Nutrire un pianeta la cui popolazione raggiungerà quota dieci miliardi di persone entro metà del secolo è una sfida non da poco, soprattutto a causa di un impatto ancora relativamente sconosciuto dei cambiamenti climatici: il declino dei nutrienti essenziali quali proteine e minerali in alimenti base presenti nella dieta di quasi tutte le persone, su scala globale.
Al già noto impatto dei periodi di siccità e delle inondazioni sulle coltivazioni agricole, si somma quindi un meccanismo ancora non pienamente compreso dalla scienza che riguarda condizioni di alta anidride carbonica in atmosfera, che diminuiscono la capacità della pianta di ridurre nutrienti: sta calando la disponibilità di zinco, ferro, proteine e vitamine chiave nel grano, riso e in molti altri cereali e legumi fondamentali.

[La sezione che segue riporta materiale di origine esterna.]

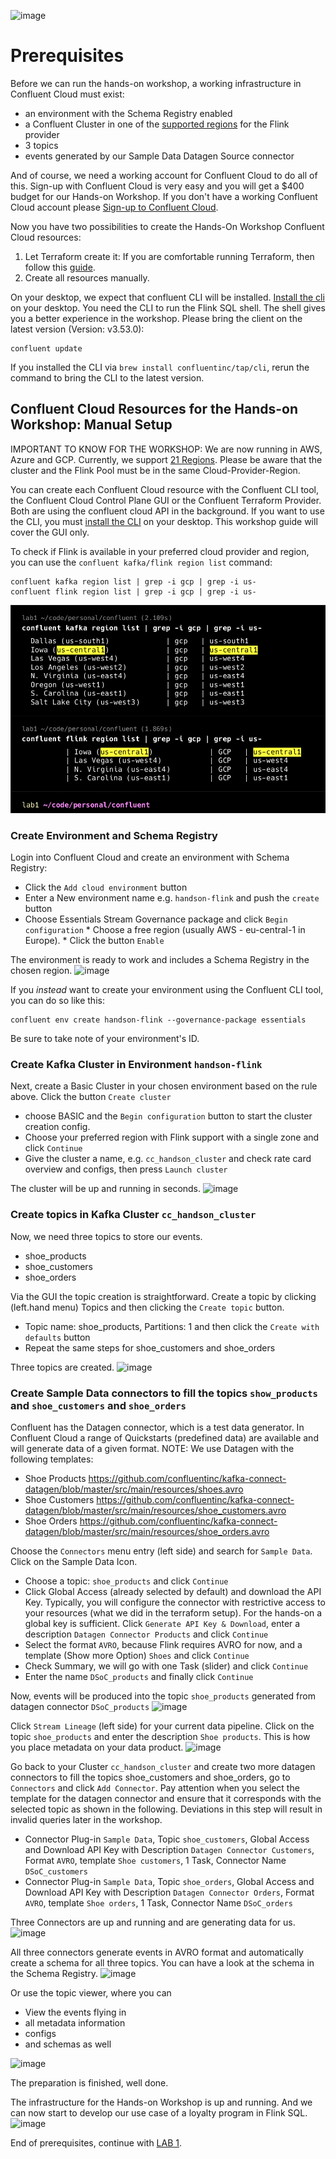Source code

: ![image](terraform/img/confluent-logo-300-2.png)
# Prerequisites
Before we can run the hands-on workshop, a working infrastructure in Confluent Cloud must exist:
- an environment with the Schema Registry enabled
- a Confluent Cluster in one of the [supported regions](https://docs.confluent.io/cloud/current/flink/op-supported-features-and-limitations.html#cloud-regions) for the Flink provider
- 3 topics
- events generated by our Sample Data Datagen Source connector

And of course, we need a working account for Confluent Cloud to do all of this.
Sign-up with Confluent Cloud is very easy and you will get a $400 budget for our Hands-on Workshop.
If you don't have a working Confluent Cloud account please [Sign-up to Confluent Cloud](https://www.confluent.io/confluent-cloud/tryfree/?utm_campaign=tm.campaigns_cd.Q124_EMEA_Stream-Processing-Essentials&utm_source=marketo&utm_medium=workshop).

Now you have two possibilities to create the Hands-On Workshop Confluent Cloud resources:
1. Let Terraform create it: If you are comfortable running Terraform, then follow this [guide](terraform/README.md).
2. Create all resources manually.

On your desktop, we expect that confluent CLI will be installed. [Install the cli](https://docs.confluent.io/confluent-cli/current/install.html) on your desktop. You need the CLI to run the Flink SQL shell. 
The shell gives you a better experience in the workshop. 
Please bring the client on the latest version (Version: v3.53.0):
```
confluent update
```
If you installed the CLI via `brew install confluentinc/tap/cli`, rerun the command to bring the CLI to the latest version.

## Confluent Cloud Resources for the Hands-on Workshop: Manual Setup

IMPORTANT TO KNOW FOR THE WORKSHOP:
We are now running in AWS, Azure and GCP. Currently, we support [21 Regions](https://docs.confluent.io/cloud/current/flink/op-supported-features-and-limitations.html#cloud-regions).
Please be aware that the cluster and the Flink Pool must be in the same Cloud-Provider-Region.

You can create each Confluent Cloud resource with the Confluent CLI tool, the Confluent Cloud Control Plane GUI or the Confluent Terraform Provider.
Both are using the confluent cloud API in the background.
If you want to use the CLI, you must [install the CLI](https://docs.confluent.io/confluent-cli/current/install.html) on your desktop. This workshop guide will cover the GUI only.

To check if Flink is available in your preferred cloud provider and region, you can use the `confluent kafka/flink region list` command:
```
confluent kafka region list | grep -i gcp | grep -i us-
confluent flink region list | grep -i gcp | grep -i us-
```
![image](terraform/img/confluent-region-list-example.png)

### Create Environment and Schema Registry
Login into Confluent Cloud and create an environment with Schema Registry:
* Click the `Add cloud environment`  button
* Enter a New environment name e.g. `handson-flink` and push the `create` button
* Choose Essentials Stream Governance package and click `Begin configuration`
        * Choose a free region (usually AWS - eu-central-1 in Europe).
        * Click the button `Enable`

The environment is ready to work and includes a Schema Registry in the chosen region.
![image](terraform/img/environment.png)

If you _instead_ want to create your environment using the Confluent CLI tool, you can do so like this:
```
confluent env create handson-flink --governance-package essentials
```
Be sure to take note of your environment's ID.

### Create Kafka Cluster in Environment `handson-flink`

Next, create a Basic Cluster in your chosen environment based on the rule above.
Click the button `Create cluster` 
* choose BASIC and the `Begin configuration` button to start the cluster creation config.
* Choose your preferred region with Flink support with a single zone and click `Continue`
* Give the cluster a name, e.g. `cc_handson_cluster` and check rate card overview and configs, then press `Launch cluster` 

The cluster will be up and running in seconds.
![image](terraform/img/cluster.png)

### Create topics in Kafka Cluster `cc_handson_cluster`
Now, we need three topics to store our events.
* shoe_products
* shoe_customers
* shoe_orders

Via the GUI the topic creation is straightforward.
Create a topic by clicking (left.hand menu) Topics and then clicking the `Create topic` button.
* Topic name: shoe_products, Partitions: 1 and then click the `Create with defaults` button
* Repeat the same steps for shoe_customers and shoe_orders 

Three topics are created.
![image](terraform/img/topics.png)

### Create Sample Data connectors to fill the topics `show_products` and `shoe_customers` and `shoe_orders`
Confluent has the Datagen connector, which is a test data generator. In Confluent Cloud a range of Quickstarts (predefined data) are available and will generate data of a given format.
NOTE: We use Datagen with the following templates:
* Shoe Products https://github.com/confluentinc/kafka-connect-datagen/blob/master/src/main/resources/shoes.avro
* Shoe Customers https://github.com/confluentinc/kafka-connect-datagen/blob/master/src/main/resources/shoe_customers.avro
* Shoe Orders https://github.com/confluentinc/kafka-connect-datagen/blob/master/src/main/resources/shoe_orders.avro

Choose the `Connectors` menu entry (left side) and search for `Sample Data`. Click on the Sample Data Icon.
* Choose a topic: `shoe_products` and click `Continue`
* Click Global Access (already selected by default) and download the API Key. Typically, you will configure the connector with restrictive access to your resources (what we did in the terraform setup). For the hands-on a global key is sufficient. Click `Generate API Key & Download`, enter a description `Datagen Connector Products` and click `Continue`
* Select the format `AVRO`, because Flink requires AVRO for now, and a template (Show more Option) `Shoes` and  click `Continue`
* Check Summary, we will go with one Task (slider) and click `Continue`
* Enter the name `DSoC_products` and finally click `Continue` 

Now, events will be produced into the topic `shoe_products` generated from datagen connector `DSoC_products`
![image](terraform/img/shoe_products.png)

Click `Stream Lineage` (left side) for your current data pipeline. Click on the topic `shoe_products` and enter the description `Shoe products`. This is how you place metadata on your data product.
![image](terraform/img/streamlineage.png)

Go back to your Cluster `cc_handson_cluster` and create two more datagen connectors to fill the topics shoe_customers and shoe_orders, go to `Connectors` and click `Add Connector`. Pay attention when you select the template for the datagen connector and ensure that it corresponds with the selected topic as shown in the following. Deviations in this step will result in invalid queries later in the workshop.
* Connector Plug-in `Sample Data`, Topic `shoe_customers`, Global Access and Download API Key with Description `Datagen Connector Customers`, Format `AVRO`, template `Shoe customers`, 1 Task, Connector Name `DSoC_customers` 
* Connector Plug-in `Sample Data`, Topic `shoe_orders`, Global Access and Download API Key with Description `Datagen Connector Orders`, Format `AVRO`, template `Shoe orders`, 1 Task, Connector Name `DSoC_orders` 

Three Connectors are up and running and are generating data for us.
![image](terraform/img/connectors.png)

All three connectors generate events in AVRO format and automatically create a schema for all three topics.
You can have a look at the schema in the Schema Registry.
![image](terraform/img/schema_show_products.png)

Or use the topic viewer, where you can
- View the events flying in
- all metadata information
- configs
- and schemas as well

![image](terraform/img/topicviewer_schema_show_products.png)

The preparation is finished, well done.

The infrastructure for the Hands-on Workshop is up and running. And we can now start to develop our use case of a loyalty program in Flink SQL.
![image](terraform/img/terraform_deployment.png)

End of prerequisites, continue with [LAB 1](lab1.md).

Alcuni studi condotti negli anni Novanta avevano indagato i profili nutritivi di colture cresciute in serre controllate, dove i livelli di anidride carbonica erano stati appositamente aumentati rispetto a quelli presenti nell’ambiente. Queste ricerche sono state contestate da parte dell’accademia perché ritenute statisticamente irrilevanti. In seguito, alcuni gruppi di ricerca internazionali hanno iniziato a collaborare per realizzare quello che oggi è ritenuto il “gold standard” della ricerca metodologica per l’osservazione di questo effetto dell’anidride carbonica sulle piante in crescita.
Queste ricerche, conosciute come Face experiments, hanno coinvolto gruppi di ricerca da tutto il mondo e sono stati realizzati in campo, con getti di anidride carbonica e sensori che puntavano a mantenere la concentrazione del gas a un livello specifico, ovvero 550 parti per milione, che è all’incirca quello che si prevede per il 2050. Gli esperimenti, condotti per circa dieci anni, hanno dimostrato che le piante sottoposte a questo arricchimento gassoso sono pressoché identiche a quelle fatte crescere in un ambiente con un livello di anidride carbonica normale, a parte che per la perdita di nutrienti.
Le implicazioni sono enormi: entro il 2050, centinaia di milioni di persone potrebbero scendere al di sotto delle soglie minime di nutrienti necessari per una buona salute e più di due miliardi di individui già carenti potrebbero vedere le loro condizioni peggiorare.
Le conseguenze si estendono ben oltre la nutrizione umana perchè ogni ogni animale della biosfera dipende, direttamente o indirettamente, dal consumo di sostanze nutritive presenti nelle piante.
Entro il 2050 si prevede che il contenuto di vitamina B del riso verrà abbattuto di un range che oscilla dal 17% al 30%, con conseguente aumento del rischio di carenze di folato (B9), tiamina (B1), riboflavina (B2) per decine di milioni di persone, specialmente nelle regioni in cui il riso è una parte fondamentale dell’alimentazione. Queste vitamine sono fondamentali a partire da uno sviluppo sano del sistema nervoso centrale del feto.
Alcune delle teorie avanzate dagli esperti punterebbero sul fatto che l’anidride carbonica potrebbe indurre le piante a produrre più amido, ottenendo così colture ricche di carboidrati ma povere di altri nutrienti. Questa spiegazione non chiarisce però la variazione per tutti i nutrienti presi in esame, quindi sul tema dovranno essere condotte altre importanti ricerche.